**WHAT IS NEEDED**
As the answer, give a copy of each line below that includes the word "github".

Items listed in a dataset:
# # # # # # #

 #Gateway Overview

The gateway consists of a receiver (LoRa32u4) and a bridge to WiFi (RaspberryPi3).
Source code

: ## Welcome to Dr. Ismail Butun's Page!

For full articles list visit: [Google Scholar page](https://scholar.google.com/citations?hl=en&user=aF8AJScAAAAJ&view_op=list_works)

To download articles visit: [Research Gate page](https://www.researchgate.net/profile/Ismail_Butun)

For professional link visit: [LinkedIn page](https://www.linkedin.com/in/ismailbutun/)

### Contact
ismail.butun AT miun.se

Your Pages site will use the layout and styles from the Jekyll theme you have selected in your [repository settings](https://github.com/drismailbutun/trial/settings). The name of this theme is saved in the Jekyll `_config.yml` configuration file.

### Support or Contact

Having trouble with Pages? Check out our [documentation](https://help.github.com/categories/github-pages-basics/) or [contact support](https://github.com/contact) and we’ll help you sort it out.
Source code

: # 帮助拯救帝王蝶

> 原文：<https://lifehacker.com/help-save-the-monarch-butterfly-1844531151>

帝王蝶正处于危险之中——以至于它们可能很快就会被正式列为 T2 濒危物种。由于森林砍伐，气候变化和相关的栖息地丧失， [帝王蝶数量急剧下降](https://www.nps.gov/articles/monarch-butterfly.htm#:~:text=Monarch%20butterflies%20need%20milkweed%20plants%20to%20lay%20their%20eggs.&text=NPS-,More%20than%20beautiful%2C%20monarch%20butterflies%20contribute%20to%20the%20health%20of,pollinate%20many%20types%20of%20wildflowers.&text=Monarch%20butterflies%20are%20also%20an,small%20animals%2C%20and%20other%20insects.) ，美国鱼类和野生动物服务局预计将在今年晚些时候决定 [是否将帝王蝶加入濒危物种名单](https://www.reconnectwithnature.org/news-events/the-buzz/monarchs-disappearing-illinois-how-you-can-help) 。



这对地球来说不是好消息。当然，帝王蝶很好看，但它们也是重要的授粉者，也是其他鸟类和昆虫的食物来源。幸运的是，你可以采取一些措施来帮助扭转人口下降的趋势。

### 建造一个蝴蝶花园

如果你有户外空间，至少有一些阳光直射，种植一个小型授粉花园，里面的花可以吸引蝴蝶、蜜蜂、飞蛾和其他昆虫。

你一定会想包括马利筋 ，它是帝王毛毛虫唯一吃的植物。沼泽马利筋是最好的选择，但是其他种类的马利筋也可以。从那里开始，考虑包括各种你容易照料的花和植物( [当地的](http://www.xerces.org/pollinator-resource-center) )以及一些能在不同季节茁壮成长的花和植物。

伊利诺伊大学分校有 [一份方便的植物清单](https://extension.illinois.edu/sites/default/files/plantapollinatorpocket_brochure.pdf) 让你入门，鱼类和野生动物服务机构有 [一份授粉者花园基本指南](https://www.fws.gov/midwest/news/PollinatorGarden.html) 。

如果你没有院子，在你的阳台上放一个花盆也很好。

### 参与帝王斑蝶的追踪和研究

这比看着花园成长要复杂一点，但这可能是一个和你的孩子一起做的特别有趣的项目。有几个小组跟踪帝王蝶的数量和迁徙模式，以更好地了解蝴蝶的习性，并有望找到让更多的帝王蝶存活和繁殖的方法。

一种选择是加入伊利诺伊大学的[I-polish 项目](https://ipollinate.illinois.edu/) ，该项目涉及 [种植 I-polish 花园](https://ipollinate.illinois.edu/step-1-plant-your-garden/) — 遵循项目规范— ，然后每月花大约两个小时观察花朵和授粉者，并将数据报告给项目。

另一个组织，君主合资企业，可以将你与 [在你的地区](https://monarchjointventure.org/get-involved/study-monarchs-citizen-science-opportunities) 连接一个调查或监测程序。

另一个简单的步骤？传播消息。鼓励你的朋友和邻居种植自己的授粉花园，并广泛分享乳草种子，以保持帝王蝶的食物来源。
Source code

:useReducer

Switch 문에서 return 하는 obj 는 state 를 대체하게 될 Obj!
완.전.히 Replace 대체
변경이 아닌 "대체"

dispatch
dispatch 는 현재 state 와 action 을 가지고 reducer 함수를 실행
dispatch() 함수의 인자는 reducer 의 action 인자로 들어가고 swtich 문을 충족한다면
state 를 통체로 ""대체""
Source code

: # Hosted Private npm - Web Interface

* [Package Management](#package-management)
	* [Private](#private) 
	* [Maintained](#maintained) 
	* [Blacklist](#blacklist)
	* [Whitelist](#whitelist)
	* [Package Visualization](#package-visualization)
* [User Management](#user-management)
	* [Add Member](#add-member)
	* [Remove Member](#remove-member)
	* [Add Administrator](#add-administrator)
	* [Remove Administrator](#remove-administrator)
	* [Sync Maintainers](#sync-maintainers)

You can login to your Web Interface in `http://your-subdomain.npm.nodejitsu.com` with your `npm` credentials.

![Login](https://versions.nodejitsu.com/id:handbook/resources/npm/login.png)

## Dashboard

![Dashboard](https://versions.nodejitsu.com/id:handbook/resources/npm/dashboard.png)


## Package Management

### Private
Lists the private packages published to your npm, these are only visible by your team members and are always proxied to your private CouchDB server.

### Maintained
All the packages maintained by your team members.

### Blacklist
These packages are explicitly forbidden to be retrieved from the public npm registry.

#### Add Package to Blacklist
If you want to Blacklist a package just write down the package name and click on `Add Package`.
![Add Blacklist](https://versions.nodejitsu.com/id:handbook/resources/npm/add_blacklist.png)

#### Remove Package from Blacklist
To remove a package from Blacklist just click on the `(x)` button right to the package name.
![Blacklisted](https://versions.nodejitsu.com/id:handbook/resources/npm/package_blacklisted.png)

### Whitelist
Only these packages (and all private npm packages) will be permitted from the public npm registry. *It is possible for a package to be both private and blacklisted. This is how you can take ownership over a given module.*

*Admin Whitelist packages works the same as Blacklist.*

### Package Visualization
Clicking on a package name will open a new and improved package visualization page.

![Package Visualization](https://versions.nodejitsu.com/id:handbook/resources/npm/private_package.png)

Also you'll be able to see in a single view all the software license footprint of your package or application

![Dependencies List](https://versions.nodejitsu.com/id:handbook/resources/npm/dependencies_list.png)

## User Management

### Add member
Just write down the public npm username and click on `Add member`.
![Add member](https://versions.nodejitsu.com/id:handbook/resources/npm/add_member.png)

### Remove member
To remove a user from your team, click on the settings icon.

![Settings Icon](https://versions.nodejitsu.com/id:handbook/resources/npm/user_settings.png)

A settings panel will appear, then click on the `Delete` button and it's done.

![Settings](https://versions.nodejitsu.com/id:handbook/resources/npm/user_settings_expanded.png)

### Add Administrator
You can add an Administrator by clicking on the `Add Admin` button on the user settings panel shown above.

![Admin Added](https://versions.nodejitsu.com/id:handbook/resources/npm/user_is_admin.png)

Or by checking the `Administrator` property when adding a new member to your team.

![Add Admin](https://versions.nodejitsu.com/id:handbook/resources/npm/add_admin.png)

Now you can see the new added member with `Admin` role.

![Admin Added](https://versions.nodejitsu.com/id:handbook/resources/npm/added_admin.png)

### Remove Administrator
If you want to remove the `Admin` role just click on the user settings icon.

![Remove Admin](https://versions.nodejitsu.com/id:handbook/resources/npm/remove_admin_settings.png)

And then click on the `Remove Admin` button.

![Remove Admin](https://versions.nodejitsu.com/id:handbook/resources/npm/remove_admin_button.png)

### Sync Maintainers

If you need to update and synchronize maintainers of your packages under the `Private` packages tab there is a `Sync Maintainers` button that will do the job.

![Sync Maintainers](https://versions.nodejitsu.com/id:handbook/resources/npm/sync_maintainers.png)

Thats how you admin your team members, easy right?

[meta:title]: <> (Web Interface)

# # # # # # #

**SOLUTION TO THE EXERCISE**
Your Pages site will use the layout and styles from the Jekyll theme you have selected in your [repository settings](https://github.com/drismailbutun/trial/settings). The name of this theme is saved in the Jekyll `_config.yml` configuration file.
Having trouble with Pages? Check out our [documentation](https://help.github.com/categories/github-pages-basics/) or [contact support](https://github.com/contact) and we’ll help you sort it out.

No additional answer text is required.